A low quality interim result from Worley has been ignored by the market, preferring to sip the company Kool-Aid of a rising global resource capex profile and the company’s reliance on that trend.
WOR 1H22 reported EBITA of $251 million was a 21% increase on the same period last year. A higher corporate overhead charge ate into the segmental gains made. The cashflow outcome of $89 million was disappointing, down 65% on last year, implying just 38% conversion of EBITDA due to working capital drags. There was also $46 million in significant items that spoiled the result quality.
WOR is adapting its workload to encourage much more ‘sustainability’ work which is currently at $1.4 billion and attracts good margins. The company is aspiring to reach 75% of its revenue from sustainability-related business within 5 years and is investing $100 million over three years to build internal capability towards this goal.

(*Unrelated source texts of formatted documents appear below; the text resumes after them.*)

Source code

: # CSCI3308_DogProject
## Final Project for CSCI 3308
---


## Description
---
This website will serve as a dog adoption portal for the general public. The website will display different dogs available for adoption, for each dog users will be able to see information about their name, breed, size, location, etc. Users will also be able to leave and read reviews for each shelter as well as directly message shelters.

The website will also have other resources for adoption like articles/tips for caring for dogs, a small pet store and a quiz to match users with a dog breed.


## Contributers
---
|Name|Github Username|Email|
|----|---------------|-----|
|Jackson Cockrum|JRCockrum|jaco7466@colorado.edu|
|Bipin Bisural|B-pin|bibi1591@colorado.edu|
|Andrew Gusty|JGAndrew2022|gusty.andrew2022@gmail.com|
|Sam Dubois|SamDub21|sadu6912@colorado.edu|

The company is investing a further $64 million in FY23f capex to chase an incremental ~$23 million pa in cost savings. The cost saving target has been increased from $350 million to $375 million pa by the end of FY23f.
As ever, WOR’s outlook is positive and the 6% half-on-half increase in work backlog to $15.1 billion provides comfort but came with another 4% increase in headcount to almost 50k mouths to feed.
Investment view
WOR’s positive outlook is premised on the capex profile of the major global resource companies. The seven energy majors, for example, have collectively pointed to capex spending around US$105 billion which is 19% ahead of the 2021 outcome.
WOR’s pivot towards the themes du jour of sustainability and decarbonisation is not without merit, but it smacks of the Worley tendency to constantly paint a rosy picture without actually delivering the earnings. We reiterate a comment from a previous note pointing out that WOR has regularly stripped out ‘one-off’ items for restructuring, transitions and onerous contracts for the last seven years, amounting to a whopping $940 million. It’s a hard habit to break so we cautiously ponder the shiny new world order of sustainability work for WOR and sheepishly upgrade our Sell recommendation to a Hold.
Risks to investment view
The workflow for WOR could increase by more than we anticipate if global resource and energy capex booms. Contract wins and extensions may not meet assumed levels.
Recommendation
We have upgraded our recommendation from Sell to Hold.